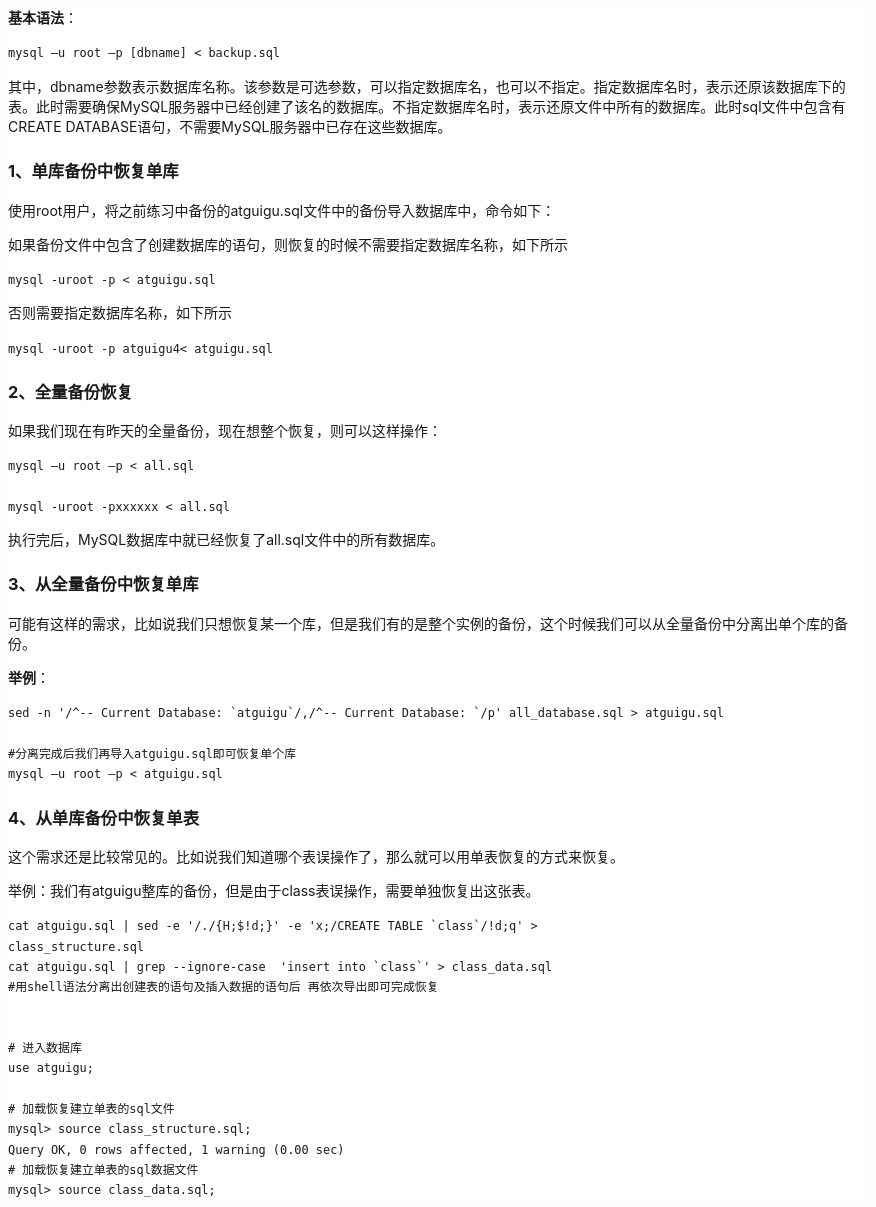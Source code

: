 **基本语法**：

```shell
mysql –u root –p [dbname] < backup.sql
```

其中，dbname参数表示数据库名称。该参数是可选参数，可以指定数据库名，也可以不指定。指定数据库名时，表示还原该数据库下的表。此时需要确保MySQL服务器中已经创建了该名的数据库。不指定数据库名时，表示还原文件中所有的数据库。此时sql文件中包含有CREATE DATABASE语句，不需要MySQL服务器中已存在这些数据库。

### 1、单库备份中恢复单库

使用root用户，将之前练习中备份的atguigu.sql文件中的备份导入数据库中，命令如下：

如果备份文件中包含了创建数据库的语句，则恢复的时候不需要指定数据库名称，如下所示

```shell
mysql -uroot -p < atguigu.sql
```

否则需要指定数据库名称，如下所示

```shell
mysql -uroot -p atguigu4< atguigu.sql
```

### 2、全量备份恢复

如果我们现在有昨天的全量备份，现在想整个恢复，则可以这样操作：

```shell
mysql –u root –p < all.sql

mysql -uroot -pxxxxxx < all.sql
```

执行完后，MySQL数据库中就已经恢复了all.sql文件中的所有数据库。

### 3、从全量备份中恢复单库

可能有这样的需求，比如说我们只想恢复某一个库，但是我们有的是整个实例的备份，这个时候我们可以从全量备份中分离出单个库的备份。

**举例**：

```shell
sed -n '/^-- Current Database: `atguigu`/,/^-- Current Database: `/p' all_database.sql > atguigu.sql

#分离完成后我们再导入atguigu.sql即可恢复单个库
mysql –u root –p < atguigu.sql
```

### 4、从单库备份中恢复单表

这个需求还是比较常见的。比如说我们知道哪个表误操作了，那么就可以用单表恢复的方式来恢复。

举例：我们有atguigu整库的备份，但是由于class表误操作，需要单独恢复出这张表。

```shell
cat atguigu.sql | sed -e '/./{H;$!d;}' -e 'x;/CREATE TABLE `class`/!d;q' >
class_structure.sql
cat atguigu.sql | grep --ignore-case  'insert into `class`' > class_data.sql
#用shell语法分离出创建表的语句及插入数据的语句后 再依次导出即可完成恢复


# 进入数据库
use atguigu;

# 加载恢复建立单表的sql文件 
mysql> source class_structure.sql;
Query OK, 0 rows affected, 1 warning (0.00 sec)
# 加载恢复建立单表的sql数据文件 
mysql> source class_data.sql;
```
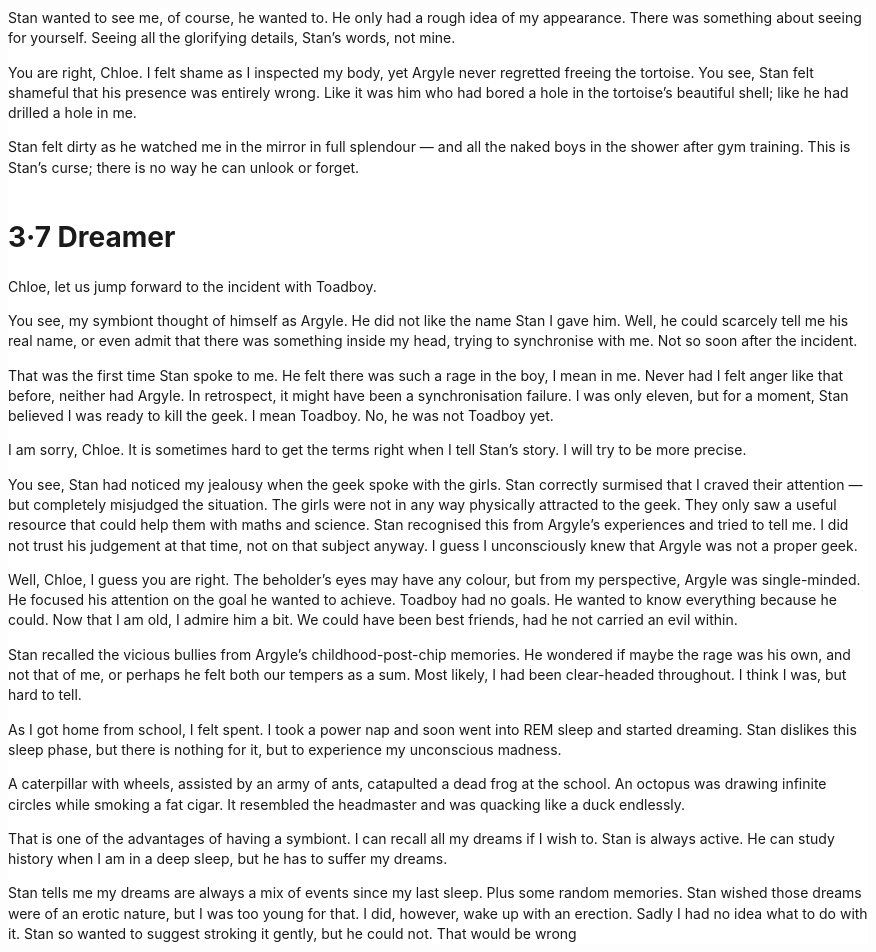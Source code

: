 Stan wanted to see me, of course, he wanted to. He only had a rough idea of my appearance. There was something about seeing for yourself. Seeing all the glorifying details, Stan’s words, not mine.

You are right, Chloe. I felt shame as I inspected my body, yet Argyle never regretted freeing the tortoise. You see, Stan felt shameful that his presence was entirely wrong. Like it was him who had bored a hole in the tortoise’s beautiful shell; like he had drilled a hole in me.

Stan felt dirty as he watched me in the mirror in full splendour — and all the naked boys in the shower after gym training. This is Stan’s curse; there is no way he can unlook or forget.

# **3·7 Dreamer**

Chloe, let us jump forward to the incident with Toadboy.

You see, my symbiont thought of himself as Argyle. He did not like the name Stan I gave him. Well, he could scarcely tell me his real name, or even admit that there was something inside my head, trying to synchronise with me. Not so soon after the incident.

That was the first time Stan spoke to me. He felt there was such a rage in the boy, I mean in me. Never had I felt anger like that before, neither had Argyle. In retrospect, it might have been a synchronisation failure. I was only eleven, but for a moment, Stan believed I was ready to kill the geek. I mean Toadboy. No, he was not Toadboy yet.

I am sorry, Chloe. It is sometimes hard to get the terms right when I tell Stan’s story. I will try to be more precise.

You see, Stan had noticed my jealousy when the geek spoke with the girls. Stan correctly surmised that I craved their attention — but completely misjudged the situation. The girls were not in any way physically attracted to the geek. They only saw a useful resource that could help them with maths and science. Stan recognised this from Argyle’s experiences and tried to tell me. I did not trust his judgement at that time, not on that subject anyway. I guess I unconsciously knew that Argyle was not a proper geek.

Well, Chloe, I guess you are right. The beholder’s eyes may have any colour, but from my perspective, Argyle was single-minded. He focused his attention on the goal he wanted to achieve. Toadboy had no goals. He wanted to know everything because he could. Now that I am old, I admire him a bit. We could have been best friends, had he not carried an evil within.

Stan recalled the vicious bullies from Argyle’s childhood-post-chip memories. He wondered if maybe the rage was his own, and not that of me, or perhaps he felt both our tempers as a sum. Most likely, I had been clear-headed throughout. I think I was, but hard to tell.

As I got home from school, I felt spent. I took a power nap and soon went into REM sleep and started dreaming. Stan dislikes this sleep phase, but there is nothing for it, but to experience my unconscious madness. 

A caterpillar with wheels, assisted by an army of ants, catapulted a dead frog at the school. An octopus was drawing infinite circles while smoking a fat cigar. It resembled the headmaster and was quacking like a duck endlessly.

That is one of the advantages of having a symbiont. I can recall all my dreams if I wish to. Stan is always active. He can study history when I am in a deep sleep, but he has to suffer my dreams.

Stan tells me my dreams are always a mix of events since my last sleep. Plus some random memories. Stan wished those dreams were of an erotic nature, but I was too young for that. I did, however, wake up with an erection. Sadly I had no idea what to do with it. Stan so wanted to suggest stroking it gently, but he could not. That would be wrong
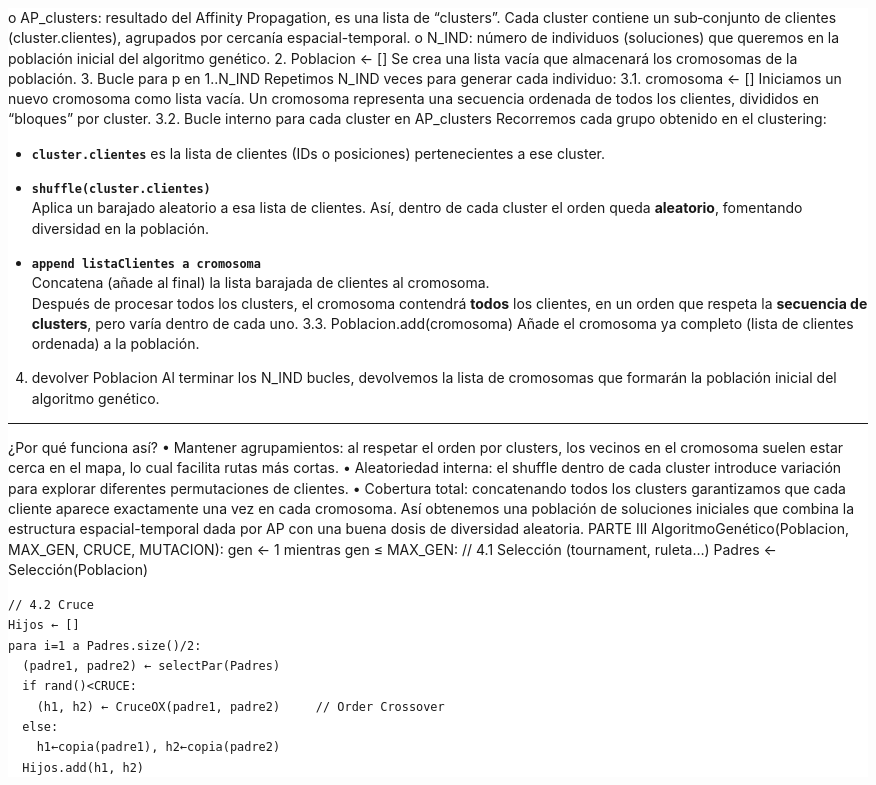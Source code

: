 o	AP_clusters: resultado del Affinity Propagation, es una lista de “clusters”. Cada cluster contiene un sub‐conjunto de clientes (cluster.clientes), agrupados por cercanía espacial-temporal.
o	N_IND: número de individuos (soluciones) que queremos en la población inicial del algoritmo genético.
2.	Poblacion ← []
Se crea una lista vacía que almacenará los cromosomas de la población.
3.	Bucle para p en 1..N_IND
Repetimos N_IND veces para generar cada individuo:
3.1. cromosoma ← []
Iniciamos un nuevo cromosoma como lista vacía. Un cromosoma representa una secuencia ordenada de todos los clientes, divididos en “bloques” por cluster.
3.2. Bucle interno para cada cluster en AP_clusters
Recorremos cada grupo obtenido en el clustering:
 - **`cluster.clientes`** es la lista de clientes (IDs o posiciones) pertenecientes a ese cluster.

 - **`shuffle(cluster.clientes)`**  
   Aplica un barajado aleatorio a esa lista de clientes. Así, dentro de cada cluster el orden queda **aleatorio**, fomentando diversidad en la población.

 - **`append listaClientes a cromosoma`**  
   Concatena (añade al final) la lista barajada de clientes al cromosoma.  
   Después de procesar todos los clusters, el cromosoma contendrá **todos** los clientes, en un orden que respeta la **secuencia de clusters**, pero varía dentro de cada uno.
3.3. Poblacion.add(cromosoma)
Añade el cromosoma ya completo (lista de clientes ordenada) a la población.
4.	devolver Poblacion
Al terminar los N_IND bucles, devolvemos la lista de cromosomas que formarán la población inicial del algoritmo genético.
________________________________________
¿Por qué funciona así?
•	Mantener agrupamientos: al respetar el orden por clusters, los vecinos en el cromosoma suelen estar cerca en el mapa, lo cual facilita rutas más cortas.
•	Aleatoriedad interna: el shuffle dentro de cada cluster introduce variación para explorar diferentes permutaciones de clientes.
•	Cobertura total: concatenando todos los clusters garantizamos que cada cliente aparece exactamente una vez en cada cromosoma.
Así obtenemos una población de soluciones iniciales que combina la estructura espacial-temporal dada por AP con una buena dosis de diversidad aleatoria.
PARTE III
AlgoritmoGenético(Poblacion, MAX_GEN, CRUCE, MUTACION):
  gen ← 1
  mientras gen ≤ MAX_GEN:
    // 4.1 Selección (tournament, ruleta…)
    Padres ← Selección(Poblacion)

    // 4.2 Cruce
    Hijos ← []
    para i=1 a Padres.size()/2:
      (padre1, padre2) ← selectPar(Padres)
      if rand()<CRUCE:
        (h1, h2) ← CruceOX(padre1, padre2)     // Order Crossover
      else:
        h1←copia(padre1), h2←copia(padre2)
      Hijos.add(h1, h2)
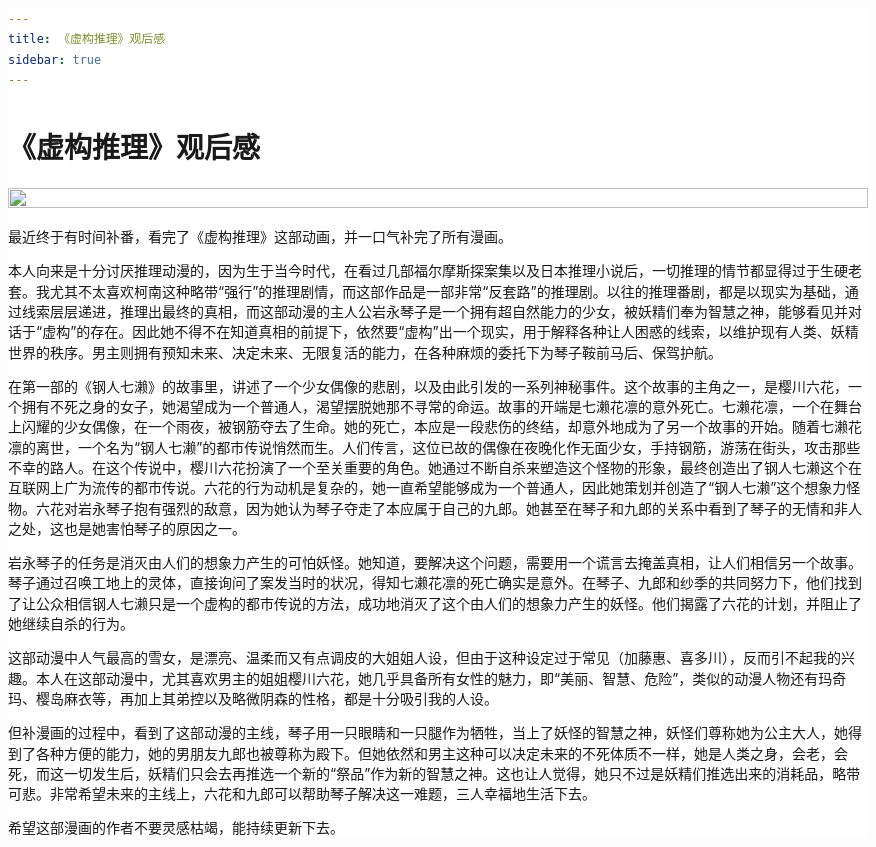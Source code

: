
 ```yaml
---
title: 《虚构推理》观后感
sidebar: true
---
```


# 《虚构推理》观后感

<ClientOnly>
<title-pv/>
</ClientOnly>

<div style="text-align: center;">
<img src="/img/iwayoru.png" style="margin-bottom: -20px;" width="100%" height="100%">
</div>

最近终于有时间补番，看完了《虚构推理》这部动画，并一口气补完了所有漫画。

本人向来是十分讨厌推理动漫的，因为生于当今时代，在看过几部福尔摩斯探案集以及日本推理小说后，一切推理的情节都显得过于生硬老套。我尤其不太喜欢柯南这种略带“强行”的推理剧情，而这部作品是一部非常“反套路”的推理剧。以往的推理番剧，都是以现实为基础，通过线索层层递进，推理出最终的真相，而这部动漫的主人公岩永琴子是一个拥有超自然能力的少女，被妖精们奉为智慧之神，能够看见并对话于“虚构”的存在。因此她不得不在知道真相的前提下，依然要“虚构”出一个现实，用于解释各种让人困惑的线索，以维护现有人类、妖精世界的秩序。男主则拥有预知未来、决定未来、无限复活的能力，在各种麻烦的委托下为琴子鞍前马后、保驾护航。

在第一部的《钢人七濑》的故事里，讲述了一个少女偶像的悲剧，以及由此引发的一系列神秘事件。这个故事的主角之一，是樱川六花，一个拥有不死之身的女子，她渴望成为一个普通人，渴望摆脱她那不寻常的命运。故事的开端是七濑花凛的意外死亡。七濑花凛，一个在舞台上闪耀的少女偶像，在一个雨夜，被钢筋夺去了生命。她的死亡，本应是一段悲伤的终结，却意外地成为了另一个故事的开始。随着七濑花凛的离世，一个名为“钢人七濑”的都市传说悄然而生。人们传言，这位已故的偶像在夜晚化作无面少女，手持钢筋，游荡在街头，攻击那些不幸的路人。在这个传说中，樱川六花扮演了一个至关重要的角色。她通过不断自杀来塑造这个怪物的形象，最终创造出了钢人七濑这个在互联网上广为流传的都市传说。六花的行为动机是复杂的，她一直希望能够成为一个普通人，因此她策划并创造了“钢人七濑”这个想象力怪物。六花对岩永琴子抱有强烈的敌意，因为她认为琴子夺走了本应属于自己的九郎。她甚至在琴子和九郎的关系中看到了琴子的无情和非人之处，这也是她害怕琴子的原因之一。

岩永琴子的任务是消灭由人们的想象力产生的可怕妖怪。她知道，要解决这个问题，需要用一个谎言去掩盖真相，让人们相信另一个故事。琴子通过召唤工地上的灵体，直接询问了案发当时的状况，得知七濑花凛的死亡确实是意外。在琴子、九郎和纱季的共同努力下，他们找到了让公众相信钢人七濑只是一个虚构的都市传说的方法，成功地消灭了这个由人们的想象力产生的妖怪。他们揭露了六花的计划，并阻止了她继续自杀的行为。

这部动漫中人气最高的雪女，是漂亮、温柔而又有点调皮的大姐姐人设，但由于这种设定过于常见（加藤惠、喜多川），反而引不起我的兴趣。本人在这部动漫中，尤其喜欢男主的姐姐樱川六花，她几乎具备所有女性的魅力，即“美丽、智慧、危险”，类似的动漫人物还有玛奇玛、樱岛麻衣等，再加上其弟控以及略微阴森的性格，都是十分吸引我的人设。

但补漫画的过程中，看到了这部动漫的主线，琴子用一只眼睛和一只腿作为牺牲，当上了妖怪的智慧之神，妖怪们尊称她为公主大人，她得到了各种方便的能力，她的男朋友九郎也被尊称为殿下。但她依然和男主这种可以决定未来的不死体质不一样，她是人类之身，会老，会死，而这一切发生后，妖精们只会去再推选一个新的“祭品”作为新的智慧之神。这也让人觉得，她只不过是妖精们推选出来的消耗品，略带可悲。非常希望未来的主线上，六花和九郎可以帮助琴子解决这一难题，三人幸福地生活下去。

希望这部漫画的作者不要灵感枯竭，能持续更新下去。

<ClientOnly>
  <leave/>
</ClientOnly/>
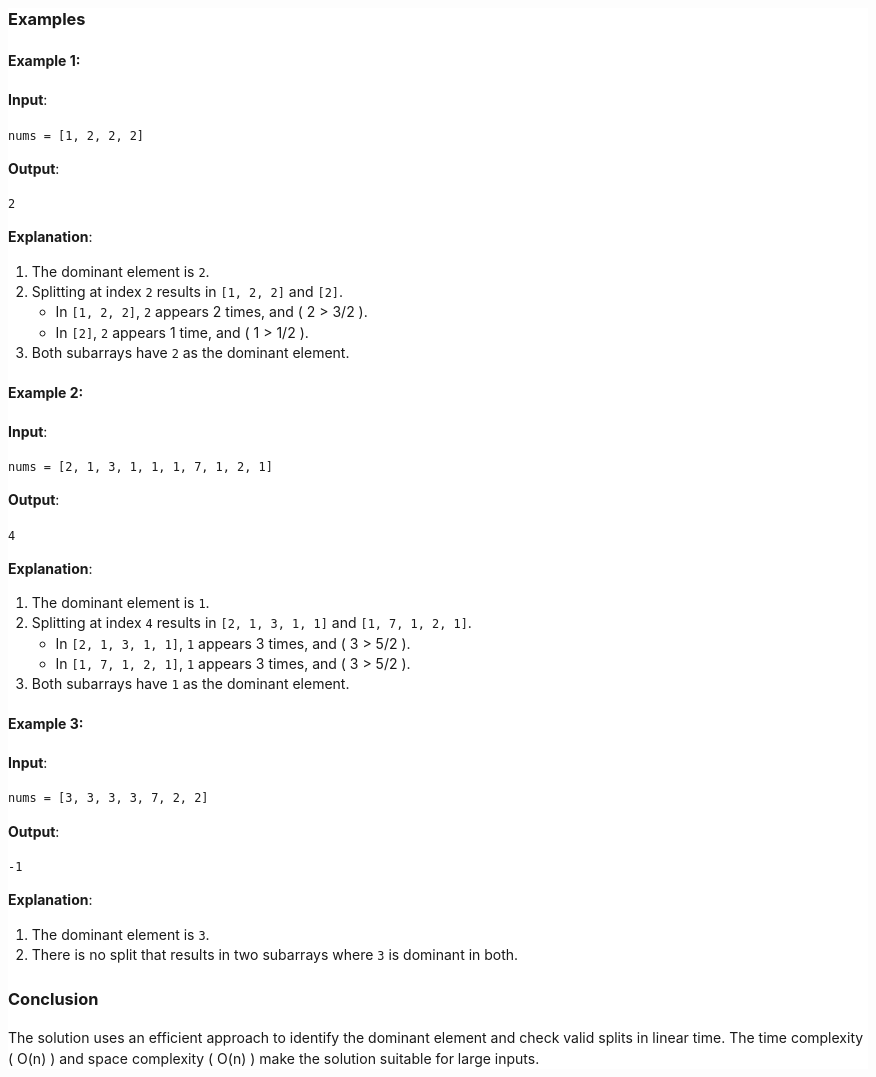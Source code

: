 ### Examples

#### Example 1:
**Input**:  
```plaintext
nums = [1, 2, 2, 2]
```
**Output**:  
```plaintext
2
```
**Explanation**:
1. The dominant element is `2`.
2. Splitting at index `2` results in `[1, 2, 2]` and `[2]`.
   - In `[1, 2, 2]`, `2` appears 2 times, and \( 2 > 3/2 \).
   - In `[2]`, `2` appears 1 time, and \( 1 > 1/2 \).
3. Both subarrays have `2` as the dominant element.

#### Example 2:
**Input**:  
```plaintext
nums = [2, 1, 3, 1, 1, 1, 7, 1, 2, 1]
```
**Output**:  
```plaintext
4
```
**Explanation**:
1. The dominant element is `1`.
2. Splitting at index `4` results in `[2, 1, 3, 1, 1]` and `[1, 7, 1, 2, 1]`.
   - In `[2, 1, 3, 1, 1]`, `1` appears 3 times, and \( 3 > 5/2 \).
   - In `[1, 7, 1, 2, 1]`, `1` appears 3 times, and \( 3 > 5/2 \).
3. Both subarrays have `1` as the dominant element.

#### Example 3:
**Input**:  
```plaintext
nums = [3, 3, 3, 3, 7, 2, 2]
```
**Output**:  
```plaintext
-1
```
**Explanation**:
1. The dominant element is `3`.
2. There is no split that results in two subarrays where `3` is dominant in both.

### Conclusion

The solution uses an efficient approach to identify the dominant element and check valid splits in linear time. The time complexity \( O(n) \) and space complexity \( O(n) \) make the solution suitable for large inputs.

_WORK ITEM_
Transcribe, word for word, the lines of the listing above from the one that contains "A caterpillar with" through the one that contains "p en 1..N_IND", keeping both ends and dropping the pictures.

_WRITTEN REPLY_
A caterpillar with wheels, assisted by an army of ants, catapulted a dead frog at the school. An octopus was drawing infinite circles while smoking a fat cigar. It resembled the headmaster and was quacking like a duck endlessly.

That is one of the advantages of having a symbiont. I can recall all my dreams if I wish to. Stan is always active. He can study history when I am in a deep sleep, but he has to suffer my dreams.

Stan tells me my dreams are always a mix of events since my last sleep. Plus some random memories. Stan wished those dreams were of an erotic nature, but I was too young for that. I did, however, wake up with an erection. Sadly I had no idea what to do with it. Stan so wanted to suggest stroking it gently, but he could not. That would be wrong
Source code

: o	AP_clusters: resultado del Affinity Propagation, es una lista de “clusters”. Cada cluster contiene un sub‐conjunto de clientes (cluster.clientes), agrupados por cercanía espacial-temporal.
o	N_IND: número de individuos (soluciones) que queremos en la población inicial del algoritmo genético.
2.	Poblacion ← []
Se crea una lista vacía que almacenará los cromosomas de la población.
3.	Bucle para p en 1..N_IND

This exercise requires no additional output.